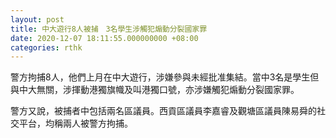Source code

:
 ```yaml
---
layout: post
title: 中大遊行8人被捕　3名學生涉觸犯煽動分裂國家罪
date: 2020-12-07 18:11:55.000000000 +08:00
categories: rthk
---
```


警方拘捕8人，他們上月在中大遊行，涉嫌參與未經批准集結。當中3名是學生但與中大無關，涉揮動港獨旗幟及叫港獨口號，亦涉嫌觸犯煽動分裂國家罪。

警方又說，被捕者中包括兩名區議員。西貢區議員李嘉睿及觀塘區議員陳易舜的社交平台，均稱兩人被警方拘捕。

#### [Task instructions]
In the transcription, every picture is to be excluded and the records above given again exactly.

#### [Reply]
Source code

:
 ```yaml
---
layout: post
title: 中大遊行8人被捕　3名學生涉觸犯煽動分裂國家罪
date: 2020-12-07 18:11:55.000000000 +08:00
categories: rthk
---
```


警方拘捕8人，他們上月在中大遊行，涉嫌參與未經批准集結。當中3名是學生但與中大無關，涉揮動港獨旗幟及叫港獨口號，亦涉嫌觸犯煽動分裂國家罪。

警方又說，被捕者中包括兩名區議員。西貢區議員李嘉睿及觀塘區議員陳易舜的社交平台，均稱兩人被警方拘捕。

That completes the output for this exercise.